Records drawn from a dataset:
====

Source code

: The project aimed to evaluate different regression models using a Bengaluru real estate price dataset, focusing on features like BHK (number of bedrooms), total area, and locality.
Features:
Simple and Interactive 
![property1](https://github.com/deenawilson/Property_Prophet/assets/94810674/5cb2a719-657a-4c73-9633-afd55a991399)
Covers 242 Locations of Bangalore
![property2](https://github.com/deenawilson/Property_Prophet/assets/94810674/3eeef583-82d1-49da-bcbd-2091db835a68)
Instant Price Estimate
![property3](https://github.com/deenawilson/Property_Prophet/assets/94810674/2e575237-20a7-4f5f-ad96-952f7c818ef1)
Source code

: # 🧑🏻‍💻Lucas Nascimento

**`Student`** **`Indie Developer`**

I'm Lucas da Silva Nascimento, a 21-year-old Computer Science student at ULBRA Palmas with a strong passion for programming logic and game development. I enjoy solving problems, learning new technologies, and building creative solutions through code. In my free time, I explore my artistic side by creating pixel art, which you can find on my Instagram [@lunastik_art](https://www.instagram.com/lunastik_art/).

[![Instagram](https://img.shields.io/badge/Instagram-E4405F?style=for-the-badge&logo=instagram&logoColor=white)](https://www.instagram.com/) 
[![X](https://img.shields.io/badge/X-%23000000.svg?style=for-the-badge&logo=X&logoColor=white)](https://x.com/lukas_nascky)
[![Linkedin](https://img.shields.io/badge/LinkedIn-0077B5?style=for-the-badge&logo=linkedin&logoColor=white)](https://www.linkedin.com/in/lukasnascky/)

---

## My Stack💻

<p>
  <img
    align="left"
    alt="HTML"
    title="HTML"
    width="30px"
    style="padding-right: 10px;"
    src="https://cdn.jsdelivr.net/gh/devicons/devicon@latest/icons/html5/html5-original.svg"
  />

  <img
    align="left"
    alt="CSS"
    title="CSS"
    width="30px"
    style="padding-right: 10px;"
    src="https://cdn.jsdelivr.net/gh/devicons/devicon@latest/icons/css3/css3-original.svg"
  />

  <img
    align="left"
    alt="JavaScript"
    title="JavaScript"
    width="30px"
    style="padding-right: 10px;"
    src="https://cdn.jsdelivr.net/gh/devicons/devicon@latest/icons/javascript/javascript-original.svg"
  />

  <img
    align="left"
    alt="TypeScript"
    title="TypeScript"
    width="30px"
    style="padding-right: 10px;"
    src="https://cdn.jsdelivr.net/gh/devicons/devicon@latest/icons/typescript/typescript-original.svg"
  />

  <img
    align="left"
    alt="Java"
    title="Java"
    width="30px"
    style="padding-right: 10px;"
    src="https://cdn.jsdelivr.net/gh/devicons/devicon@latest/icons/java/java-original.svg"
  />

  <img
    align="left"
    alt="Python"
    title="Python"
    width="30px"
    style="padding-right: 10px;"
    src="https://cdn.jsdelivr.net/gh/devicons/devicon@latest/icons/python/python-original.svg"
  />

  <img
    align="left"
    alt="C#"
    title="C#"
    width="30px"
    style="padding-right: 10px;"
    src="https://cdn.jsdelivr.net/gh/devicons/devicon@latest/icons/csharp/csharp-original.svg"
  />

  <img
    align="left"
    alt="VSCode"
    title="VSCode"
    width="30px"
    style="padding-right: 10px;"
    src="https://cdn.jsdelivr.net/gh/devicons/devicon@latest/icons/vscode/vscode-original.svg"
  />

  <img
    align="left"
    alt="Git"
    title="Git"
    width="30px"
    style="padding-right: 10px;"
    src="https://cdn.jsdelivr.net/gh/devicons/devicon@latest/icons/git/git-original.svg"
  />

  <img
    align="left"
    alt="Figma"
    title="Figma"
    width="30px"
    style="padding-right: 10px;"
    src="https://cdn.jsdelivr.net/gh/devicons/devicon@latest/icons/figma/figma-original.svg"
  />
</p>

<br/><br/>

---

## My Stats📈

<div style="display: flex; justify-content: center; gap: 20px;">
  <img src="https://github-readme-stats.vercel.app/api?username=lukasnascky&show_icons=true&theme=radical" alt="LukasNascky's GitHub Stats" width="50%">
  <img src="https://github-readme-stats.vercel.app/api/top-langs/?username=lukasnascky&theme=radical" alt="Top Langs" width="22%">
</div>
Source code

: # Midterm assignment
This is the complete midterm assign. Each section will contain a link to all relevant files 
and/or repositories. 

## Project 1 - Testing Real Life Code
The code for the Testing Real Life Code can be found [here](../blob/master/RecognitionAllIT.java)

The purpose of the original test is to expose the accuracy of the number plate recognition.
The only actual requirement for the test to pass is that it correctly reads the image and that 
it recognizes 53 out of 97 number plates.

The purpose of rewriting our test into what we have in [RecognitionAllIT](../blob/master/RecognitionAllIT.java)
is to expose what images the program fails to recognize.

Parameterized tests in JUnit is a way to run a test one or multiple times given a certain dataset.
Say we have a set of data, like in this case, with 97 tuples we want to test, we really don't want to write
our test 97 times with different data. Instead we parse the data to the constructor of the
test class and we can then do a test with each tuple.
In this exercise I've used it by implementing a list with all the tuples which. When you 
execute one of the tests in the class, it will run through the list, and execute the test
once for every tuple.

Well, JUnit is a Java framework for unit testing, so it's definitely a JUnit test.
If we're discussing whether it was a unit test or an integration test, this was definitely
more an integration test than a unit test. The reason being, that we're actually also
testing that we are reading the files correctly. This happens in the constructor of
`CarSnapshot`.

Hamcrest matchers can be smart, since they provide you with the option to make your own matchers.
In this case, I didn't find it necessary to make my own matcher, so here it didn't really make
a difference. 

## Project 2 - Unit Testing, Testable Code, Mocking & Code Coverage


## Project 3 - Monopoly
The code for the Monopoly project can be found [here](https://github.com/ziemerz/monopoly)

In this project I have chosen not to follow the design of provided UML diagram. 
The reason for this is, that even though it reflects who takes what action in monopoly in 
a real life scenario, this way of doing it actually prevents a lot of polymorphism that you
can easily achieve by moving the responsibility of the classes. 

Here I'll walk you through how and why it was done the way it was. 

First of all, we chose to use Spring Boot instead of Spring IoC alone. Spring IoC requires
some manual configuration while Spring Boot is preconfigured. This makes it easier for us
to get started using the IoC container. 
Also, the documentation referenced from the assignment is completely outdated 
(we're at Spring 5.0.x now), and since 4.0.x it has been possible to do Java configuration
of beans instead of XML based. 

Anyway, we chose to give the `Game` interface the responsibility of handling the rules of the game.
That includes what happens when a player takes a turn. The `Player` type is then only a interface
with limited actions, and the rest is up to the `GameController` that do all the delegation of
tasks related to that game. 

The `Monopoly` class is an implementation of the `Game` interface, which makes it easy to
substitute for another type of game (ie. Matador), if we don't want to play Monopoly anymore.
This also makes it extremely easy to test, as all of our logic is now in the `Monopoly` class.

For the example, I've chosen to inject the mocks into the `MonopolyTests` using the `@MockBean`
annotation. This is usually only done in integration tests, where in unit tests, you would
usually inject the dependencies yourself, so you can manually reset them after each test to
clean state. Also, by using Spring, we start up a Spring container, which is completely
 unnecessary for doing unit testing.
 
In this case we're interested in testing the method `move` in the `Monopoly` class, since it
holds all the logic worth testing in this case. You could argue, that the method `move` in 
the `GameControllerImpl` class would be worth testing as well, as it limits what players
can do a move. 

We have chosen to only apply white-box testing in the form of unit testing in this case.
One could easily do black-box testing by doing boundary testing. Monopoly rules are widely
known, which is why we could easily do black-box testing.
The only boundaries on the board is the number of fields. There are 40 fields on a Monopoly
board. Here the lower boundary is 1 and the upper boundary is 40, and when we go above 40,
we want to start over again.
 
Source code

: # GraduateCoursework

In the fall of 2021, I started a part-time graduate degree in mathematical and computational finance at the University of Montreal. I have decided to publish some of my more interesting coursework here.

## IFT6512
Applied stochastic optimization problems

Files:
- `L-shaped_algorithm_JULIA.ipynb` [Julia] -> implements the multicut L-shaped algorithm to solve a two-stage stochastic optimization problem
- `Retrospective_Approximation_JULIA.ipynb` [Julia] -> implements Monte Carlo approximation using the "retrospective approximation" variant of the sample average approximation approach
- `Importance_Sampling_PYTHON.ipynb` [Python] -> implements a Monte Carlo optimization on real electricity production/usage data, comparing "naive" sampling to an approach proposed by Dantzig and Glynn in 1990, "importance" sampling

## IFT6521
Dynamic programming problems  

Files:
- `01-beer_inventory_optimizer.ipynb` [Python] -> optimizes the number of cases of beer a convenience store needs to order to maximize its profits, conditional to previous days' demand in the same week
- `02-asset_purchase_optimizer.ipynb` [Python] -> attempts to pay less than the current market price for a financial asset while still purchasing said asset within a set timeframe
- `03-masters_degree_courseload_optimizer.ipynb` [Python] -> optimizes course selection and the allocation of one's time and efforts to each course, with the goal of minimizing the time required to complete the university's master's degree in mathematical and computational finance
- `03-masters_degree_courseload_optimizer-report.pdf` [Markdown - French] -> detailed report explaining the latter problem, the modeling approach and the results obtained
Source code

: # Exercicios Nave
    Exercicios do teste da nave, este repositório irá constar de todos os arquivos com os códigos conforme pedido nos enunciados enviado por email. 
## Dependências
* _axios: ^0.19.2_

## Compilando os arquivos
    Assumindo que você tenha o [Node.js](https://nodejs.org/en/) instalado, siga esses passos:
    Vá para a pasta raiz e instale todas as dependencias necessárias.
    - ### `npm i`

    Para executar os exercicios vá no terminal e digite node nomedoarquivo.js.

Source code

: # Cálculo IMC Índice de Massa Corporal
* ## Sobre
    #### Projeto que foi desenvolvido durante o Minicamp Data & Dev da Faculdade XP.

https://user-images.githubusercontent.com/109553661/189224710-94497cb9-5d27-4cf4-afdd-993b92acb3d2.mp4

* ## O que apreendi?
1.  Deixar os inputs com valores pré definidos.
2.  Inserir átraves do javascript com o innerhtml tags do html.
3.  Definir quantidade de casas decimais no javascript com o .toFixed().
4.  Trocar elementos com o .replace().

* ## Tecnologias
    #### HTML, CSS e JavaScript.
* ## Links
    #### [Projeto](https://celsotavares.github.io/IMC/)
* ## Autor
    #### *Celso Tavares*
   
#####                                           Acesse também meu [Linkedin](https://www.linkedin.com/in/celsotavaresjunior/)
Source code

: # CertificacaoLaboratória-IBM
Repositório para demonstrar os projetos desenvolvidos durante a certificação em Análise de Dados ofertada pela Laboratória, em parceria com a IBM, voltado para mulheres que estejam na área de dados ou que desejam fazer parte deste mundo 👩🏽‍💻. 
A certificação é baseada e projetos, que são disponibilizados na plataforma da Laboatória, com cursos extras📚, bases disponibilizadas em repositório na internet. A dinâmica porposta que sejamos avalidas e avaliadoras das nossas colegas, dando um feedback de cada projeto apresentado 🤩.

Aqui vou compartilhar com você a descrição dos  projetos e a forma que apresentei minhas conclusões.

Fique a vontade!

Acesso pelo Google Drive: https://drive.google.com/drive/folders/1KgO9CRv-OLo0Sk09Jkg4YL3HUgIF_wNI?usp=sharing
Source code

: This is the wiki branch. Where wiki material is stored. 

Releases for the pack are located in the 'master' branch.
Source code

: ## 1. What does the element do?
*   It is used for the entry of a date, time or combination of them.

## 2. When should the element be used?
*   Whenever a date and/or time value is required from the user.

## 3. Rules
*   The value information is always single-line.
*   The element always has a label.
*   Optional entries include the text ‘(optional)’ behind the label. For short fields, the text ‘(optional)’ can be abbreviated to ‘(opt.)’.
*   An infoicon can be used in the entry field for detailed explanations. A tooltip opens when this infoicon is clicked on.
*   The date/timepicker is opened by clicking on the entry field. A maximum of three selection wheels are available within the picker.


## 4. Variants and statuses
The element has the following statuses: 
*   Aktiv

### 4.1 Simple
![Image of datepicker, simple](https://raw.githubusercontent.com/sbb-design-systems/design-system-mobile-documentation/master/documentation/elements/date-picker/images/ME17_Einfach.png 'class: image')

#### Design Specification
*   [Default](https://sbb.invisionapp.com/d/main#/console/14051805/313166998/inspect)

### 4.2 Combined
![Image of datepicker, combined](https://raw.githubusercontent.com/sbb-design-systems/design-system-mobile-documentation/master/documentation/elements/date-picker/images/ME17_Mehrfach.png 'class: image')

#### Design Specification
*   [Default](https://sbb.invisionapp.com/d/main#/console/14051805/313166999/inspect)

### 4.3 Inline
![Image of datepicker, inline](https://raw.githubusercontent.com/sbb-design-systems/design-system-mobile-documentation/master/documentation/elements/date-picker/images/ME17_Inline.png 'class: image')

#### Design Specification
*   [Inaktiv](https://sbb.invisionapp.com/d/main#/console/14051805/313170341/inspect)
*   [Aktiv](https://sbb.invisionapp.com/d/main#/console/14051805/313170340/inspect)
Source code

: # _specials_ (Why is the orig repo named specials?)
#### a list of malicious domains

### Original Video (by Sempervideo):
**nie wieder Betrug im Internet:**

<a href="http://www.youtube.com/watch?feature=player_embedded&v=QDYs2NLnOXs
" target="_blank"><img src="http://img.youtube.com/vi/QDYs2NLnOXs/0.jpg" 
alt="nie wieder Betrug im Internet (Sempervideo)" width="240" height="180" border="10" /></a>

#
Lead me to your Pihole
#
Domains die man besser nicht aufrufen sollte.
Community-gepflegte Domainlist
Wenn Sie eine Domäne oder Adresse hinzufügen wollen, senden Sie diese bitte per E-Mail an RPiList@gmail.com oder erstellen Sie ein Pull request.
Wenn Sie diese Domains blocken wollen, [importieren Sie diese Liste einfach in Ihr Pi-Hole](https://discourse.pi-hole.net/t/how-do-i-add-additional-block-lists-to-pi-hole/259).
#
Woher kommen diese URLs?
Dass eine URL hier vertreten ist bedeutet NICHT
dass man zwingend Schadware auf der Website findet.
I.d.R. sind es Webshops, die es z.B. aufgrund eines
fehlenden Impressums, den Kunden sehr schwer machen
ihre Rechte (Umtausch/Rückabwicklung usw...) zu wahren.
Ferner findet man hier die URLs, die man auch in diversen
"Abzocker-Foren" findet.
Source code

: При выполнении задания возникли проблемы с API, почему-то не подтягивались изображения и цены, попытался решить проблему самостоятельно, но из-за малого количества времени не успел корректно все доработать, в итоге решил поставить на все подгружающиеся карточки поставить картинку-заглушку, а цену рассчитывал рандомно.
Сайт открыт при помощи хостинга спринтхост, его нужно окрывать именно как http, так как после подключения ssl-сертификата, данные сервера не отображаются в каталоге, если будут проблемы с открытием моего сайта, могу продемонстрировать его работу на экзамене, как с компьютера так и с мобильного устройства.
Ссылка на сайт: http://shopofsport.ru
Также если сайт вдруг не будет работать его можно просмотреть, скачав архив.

====

Task instructions: Filter the records above and return every line that holds the word "finance".

Completed task:
In the fall of 2021, I started a part-time graduate degree in mathematical and computational finance at the University of Montreal. I have decided to publish some of my more interesting coursework here.
- `03-masters_degree_courseload_optimizer.ipynb` [Python] -> optimizes course selection and the allocation of one's time and efforts to each course, with the goal of minimizing the time required to complete the university's master's degree in mathematical and computational finance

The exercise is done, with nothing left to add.